> [Data provided]:
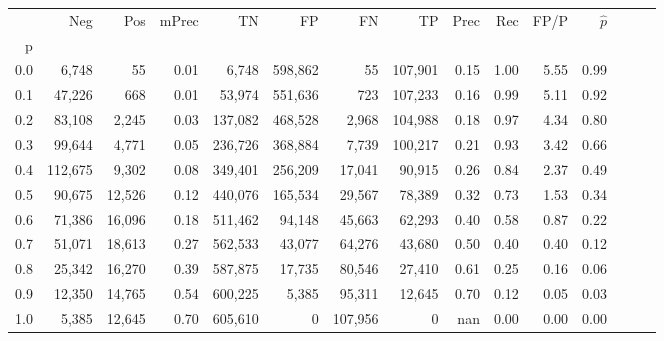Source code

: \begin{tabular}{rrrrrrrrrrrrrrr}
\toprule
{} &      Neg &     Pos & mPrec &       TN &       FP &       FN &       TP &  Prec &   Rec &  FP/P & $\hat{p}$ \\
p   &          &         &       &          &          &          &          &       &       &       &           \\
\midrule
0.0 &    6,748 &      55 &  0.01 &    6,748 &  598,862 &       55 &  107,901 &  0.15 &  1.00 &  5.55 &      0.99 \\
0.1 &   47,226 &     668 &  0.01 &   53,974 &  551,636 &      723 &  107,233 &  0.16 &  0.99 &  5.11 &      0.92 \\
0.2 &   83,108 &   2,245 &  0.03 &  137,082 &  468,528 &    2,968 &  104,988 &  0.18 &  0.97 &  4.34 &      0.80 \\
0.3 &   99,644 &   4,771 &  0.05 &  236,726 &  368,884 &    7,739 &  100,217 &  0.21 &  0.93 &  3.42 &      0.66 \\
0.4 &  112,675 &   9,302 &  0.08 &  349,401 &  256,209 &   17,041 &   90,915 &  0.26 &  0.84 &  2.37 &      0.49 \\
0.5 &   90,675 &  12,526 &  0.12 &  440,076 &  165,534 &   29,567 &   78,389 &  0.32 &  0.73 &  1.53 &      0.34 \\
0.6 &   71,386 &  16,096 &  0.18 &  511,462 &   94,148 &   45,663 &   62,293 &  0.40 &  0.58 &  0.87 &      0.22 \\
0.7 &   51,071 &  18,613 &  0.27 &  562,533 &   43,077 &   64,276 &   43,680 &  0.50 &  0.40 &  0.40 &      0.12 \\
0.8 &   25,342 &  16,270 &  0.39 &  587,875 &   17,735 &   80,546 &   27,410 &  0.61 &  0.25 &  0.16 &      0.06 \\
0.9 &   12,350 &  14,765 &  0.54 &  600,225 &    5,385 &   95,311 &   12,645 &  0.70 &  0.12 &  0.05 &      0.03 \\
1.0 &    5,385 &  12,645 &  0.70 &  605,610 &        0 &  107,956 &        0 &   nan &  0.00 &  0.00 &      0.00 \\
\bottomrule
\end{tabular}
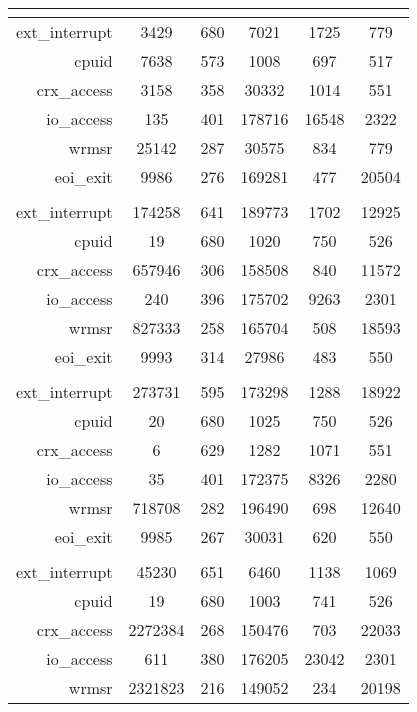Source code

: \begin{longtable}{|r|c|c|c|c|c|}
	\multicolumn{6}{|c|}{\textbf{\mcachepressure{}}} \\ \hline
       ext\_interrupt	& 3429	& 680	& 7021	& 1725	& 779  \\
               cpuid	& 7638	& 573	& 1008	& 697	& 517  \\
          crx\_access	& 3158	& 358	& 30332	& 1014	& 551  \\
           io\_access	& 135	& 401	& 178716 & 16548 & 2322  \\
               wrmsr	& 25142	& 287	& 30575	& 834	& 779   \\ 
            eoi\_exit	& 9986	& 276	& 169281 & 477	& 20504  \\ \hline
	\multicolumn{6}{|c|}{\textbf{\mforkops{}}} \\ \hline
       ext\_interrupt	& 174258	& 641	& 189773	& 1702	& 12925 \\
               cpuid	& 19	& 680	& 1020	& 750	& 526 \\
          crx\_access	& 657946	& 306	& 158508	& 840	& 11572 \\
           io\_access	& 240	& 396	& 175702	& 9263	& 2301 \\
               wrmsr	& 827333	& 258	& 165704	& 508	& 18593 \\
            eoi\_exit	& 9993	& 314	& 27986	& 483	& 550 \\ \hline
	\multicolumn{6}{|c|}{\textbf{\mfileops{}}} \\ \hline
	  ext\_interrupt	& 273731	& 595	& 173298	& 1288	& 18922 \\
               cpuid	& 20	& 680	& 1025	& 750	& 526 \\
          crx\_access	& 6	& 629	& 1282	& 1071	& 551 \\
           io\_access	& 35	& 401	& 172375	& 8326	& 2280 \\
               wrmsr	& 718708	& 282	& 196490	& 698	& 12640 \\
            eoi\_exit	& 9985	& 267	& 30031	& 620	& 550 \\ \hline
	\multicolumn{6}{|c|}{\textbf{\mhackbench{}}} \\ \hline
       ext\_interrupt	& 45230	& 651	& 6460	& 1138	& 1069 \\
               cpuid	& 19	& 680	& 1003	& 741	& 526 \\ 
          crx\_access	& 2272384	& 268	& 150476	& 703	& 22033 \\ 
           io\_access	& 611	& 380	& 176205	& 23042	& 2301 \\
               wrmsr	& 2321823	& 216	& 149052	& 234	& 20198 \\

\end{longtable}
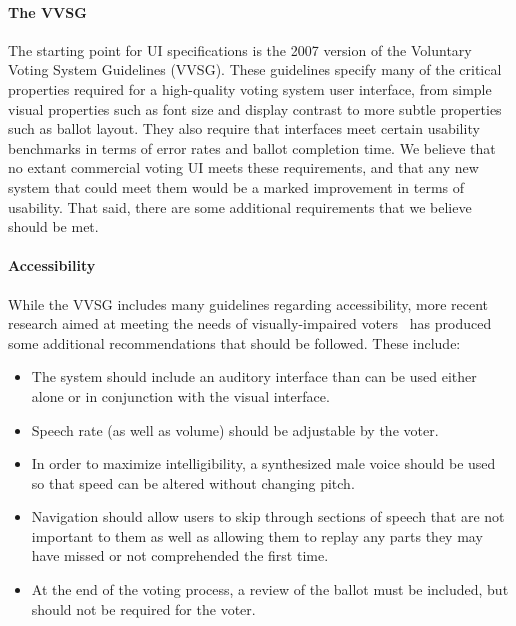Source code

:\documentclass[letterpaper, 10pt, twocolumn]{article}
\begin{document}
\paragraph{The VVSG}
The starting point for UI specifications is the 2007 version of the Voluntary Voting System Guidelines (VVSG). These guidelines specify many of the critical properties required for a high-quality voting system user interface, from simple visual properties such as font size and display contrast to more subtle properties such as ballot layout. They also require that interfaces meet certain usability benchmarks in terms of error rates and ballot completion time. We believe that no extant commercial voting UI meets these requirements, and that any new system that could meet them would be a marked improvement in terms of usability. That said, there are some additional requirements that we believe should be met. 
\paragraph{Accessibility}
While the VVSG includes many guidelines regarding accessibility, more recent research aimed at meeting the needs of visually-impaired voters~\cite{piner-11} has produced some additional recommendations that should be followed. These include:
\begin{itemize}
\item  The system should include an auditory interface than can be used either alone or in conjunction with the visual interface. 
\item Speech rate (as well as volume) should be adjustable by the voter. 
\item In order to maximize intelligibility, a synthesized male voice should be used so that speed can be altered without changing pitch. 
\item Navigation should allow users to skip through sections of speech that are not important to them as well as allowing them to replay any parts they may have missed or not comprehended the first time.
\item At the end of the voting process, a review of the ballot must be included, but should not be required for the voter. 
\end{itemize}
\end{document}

> [Directions]:
If an entry holds an image, omit that image and print the remainder exactly as it stands.

> [Task response]:
Source code

: \begin{tabular}{rrrrrrrrrrrrrrr}
\toprule
{} &      Neg &     Pos & mPrec &       TN &       FP &       FN &       TP &  Prec &   Rec &  FP/P & $\hat{p}$ \\
p   &          &         &       &          &          &          &          &       &       &       &           \\
\midrule
0.0 &    6,748 &      55 &  0.01 &    6,748 &  598,862 &       55 &  107,901 &  0.15 &  1.00 &  5.55 &      0.99 \\
0.1 &   47,226 &     668 &  0.01 &   53,974 &  551,636 &      723 &  107,233 &  0.16 &  0.99 &  5.11 &      0.92 \\
0.2 &   83,108 &   2,245 &  0.03 &  137,082 &  468,528 &    2,968 &  104,988 &  0.18 &  0.97 &  4.34 &      0.80 \\
0.3 &   99,644 &   4,771 &  0.05 &  236,726 &  368,884 &    7,739 &  100,217 &  0.21 &  0.93 &  3.42 &      0.66 \\
0.4 &  112,675 &   9,302 &  0.08 &  349,401 &  256,209 &   17,041 &   90,915 &  0.26 &  0.84 &  2.37 &      0.49 \\
0.5 &   90,675 &  12,526 &  0.12 &  440,076 &  165,534 &   29,567 &   78,389 &  0.32 &  0.73 &  1.53 &      0.34 \\
0.6 &   71,386 &  16,096 &  0.18 &  511,462 &   94,148 &   45,663 &   62,293 &  0.40 &  0.58 &  0.87 &      0.22 \\
0.7 &   51,071 &  18,613 &  0.27 &  562,533 &   43,077 &   64,276 &   43,680 &  0.50 &  0.40 &  0.40 &      0.12 \\
0.8 &   25,342 &  16,270 &  0.39 &  587,875 &   17,735 &   80,546 &   27,410 &  0.61 &  0.25 &  0.16 &      0.06 \\
0.9 &   12,350 &  14,765 &  0.54 &  600,225 &    5,385 &   95,311 &   12,645 &  0.70 &  0.12 &  0.05 &      0.03 \\
1.0 &    5,385 &  12,645 &  0.70 &  605,610 &        0 &  107,956 &        0 &   nan &  0.00 &  0.00 &      0.00 \\
\bottomrule
\end{tabular}
Source code

: \begin{longtable}{|r|c|c|c|c|c|}
	\multicolumn{6}{|c|}{\textbf{\mcachepressure{}}} \\ \hline
       ext\_interrupt	& 3429	& 680	& 7021	& 1725	& 779  \\
               cpuid	& 7638	& 573	& 1008	& 697	& 517  \\
          crx\_access	& 3158	& 358	& 30332	& 1014	& 551  \\
           io\_access	& 135	& 401	& 178716 & 16548 & 2322  \\
               wrmsr	& 25142	& 287	& 30575	& 834	& 779   \\ 
            eoi\_exit	& 9986	& 276	& 169281 & 477	& 20504  \\ \hline
	\multicolumn{6}{|c|}{\textbf{\mforkops{}}} \\ \hline
       ext\_interrupt	& 174258	& 641	& 189773	& 1702	& 12925 \\
               cpuid	& 19	& 680	& 1020	& 750	& 526 \\
          crx\_access	& 657946	& 306	& 158508	& 840	& 11572 \\
           io\_access	& 240	& 396	& 175702	& 9263	& 2301 \\
               wrmsr	& 827333	& 258	& 165704	& 508	& 18593 \\
            eoi\_exit	& 9993	& 314	& 27986	& 483	& 550 \\ \hline
	\multicolumn{6}{|c|}{\textbf{\mfileops{}}} \\ \hline
	  ext\_interrupt	& 273731	& 595	& 173298	& 1288	& 18922 \\
               cpuid	& 20	& 680	& 1025	& 750	& 526 \\
          crx\_access	& 6	& 629	& 1282	& 1071	& 551 \\
           io\_access	& 35	& 401	& 172375	& 8326	& 2280 \\
               wrmsr	& 718708	& 282	& 196490	& 698	& 12640 \\
            eoi\_exit	& 9985	& 267	& 30031	& 620	& 550 \\ \hline
	\multicolumn{6}{|c|}{\textbf{\mhackbench{}}} \\ \hline
       ext\_interrupt	& 45230	& 651	& 6460	& 1138	& 1069 \\
               cpuid	& 19	& 680	& 1003	& 741	& 526 \\ 
          crx\_access	& 2272384	& 268	& 150476	& 703	& 22033 \\ 
           io\_access	& 611	& 380	& 176205	& 23042	& 2301 \\
               wrmsr	& 2321823	& 216	& 149052	& 234	& 20198 \\

\end{longtable}
Source code

:\documentclass[letterpaper, 10pt, twocolumn]{article}
\begin{document}
\paragraph{The VVSG}
The starting point for UI specifications is the 2007 version of the Voluntary Voting System Guidelines (VVSG). These guidelines specify many of the critical properties required for a high-quality voting system user interface, from simple visual properties such as font size and display contrast to more subtle properties such as ballot layout. They also require that interfaces meet certain usability benchmarks in terms of error rates and ballot completion time. We believe that no extant commercial voting UI meets these requirements, and that any new system that could meet them would be a marked improvement in terms of usability. That said, there are some additional requirements that we believe should be met. 
\paragraph{Accessibility}
While the VVSG includes many guidelines regarding accessibility, more recent research aimed at meeting the needs of visually-impaired voters~\cite{piner-11} has produced some additional recommendations that should be followed. These include:
\begin{itemize}
\item  The system should include an auditory interface than can be used either alone or in conjunction with the visual interface. 
\item Speech rate (as well as volume) should be adjustable by the voter. 
\item In order to maximize intelligibility, a synthesized male voice should be used so that speed can be altered without changing pitch. 
\item Navigation should allow users to skip through sections of speech that are not important to them as well as allowing them to replay any parts they may have missed or not comprehended the first time.
\item At the end of the voting process, a review of the ballot must be included, but should not be required for the voter. 
\end{itemize}
\end{document}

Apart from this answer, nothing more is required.